YOUR TASK: Check each line of the material that follows, and copy those holding the string "youtube".

DATA IN THIS EXERCISE:
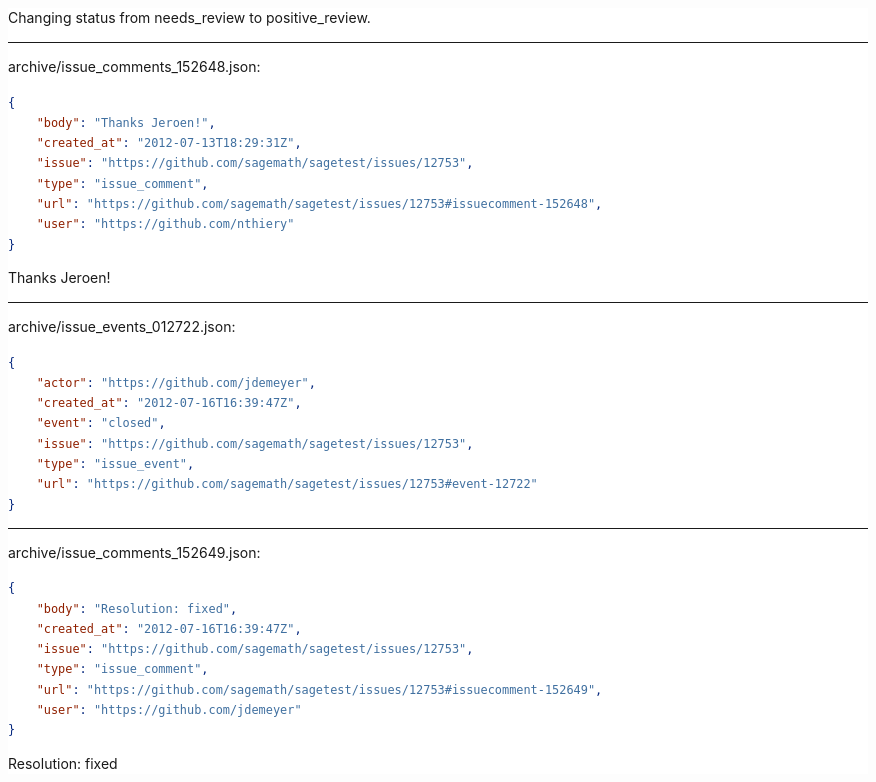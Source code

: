 Changing status from needs_review to positive_review.



---

archive/issue_comments_152648.json:
```json
{
    "body": "Thanks Jeroen!",
    "created_at": "2012-07-13T18:29:31Z",
    "issue": "https://github.com/sagemath/sagetest/issues/12753",
    "type": "issue_comment",
    "url": "https://github.com/sagemath/sagetest/issues/12753#issuecomment-152648",
    "user": "https://github.com/nthiery"
}
```

Thanks Jeroen!



---

archive/issue_events_012722.json:
```json
{
    "actor": "https://github.com/jdemeyer",
    "created_at": "2012-07-16T16:39:47Z",
    "event": "closed",
    "issue": "https://github.com/sagemath/sagetest/issues/12753",
    "type": "issue_event",
    "url": "https://github.com/sagemath/sagetest/issues/12753#event-12722"
}
```



---

archive/issue_comments_152649.json:
```json
{
    "body": "Resolution: fixed",
    "created_at": "2012-07-16T16:39:47Z",
    "issue": "https://github.com/sagemath/sagetest/issues/12753",
    "type": "issue_comment",
    "url": "https://github.com/sagemath/sagetest/issues/12753#issuecomment-152649",
    "user": "https://github.com/jdemeyer"
}
```

Resolution: fixed
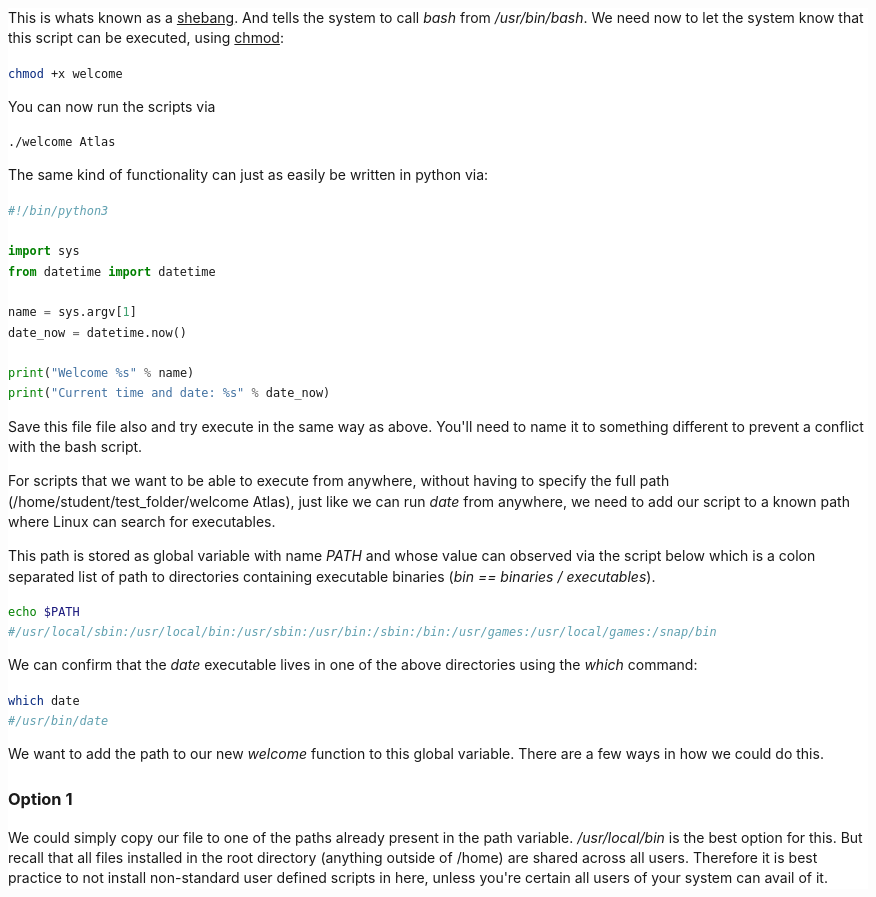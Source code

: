 This is whats known as a [shebang](https://en.wikipedia.org/wiki/Shebang_(Unix)). And tells the system to call *bash* from */usr/bin/bash*. We need now to let the system know that this script can be executed, using [chmod](https://www.howtogeek.com/437958/how-to-use-the-chmod-command-on-linux/):

``` bash
chmod +x welcome
```

You can now run the scripts via

```bash
./welcome Atlas
```

The same kind of functionality can just as easily be written in python via:

``` python
#!/bin/python3

import sys
from datetime import datetime

name = sys.argv[1]
date_now = datetime.now()

print("Welcome %s" % name)
print("Current time and date: %s" % date_now)
```

Save this file file also and try execute in the same way as above. You'll need to name it to something different to prevent a conflict with the bash script.

For scripts that we want to be able to execute from anywhere, without having to specify the full path (/home/student/test_folder/welcome Atlas), just like we can run *date* from anywhere, we need to add our script to a known path where Linux can search for executables.

This path is stored as global variable with name *PATH* and whose value can observed via the script below which is a colon separated list of path to directories containing executable binaries (*bin == binaries / executables*).

``` bash
echo $PATH
#/usr/local/sbin:/usr/local/bin:/usr/sbin:/usr/bin:/sbin:/bin:/usr/games:/usr/local/games:/snap/bin
```

We can confirm that the *date* executable lives in one of the above directories using the *which* command:

``` bash
which date
#/usr/bin/date
```

We want to add the path to our new *welcome* function to this global variable. There are a few ways in how we could do this.

### Option 1

We could simply copy our file to one of the paths already present in the path variable. */usr/local/bin* is the best option for this. But recall that all files installed in the root directory (anything outside of /home) are shared across all users. Therefore it is best practice to not install non-standard user defined scripts in here, unless you're certain all users of your system can avail of it.


[1]: https://www.pluralsight.com/blog/it-ops/linux-file-permissions
[2]: https://snapcraft.io/blog/a-technical-comparison-between-snaps-and-debs
[3]: https://www.youtube.com/watch?v=NZwPgpAzNlo
[4]: https://www.youtube.com/watch?v=iIM0uMOxSYc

RESPONSE TO THE EXERCISE:
[3]: https://www.youtube.com/watch?v=NZwPgpAzNlo
[4]: https://www.youtube.com/watch?v=iIM0uMOxSYc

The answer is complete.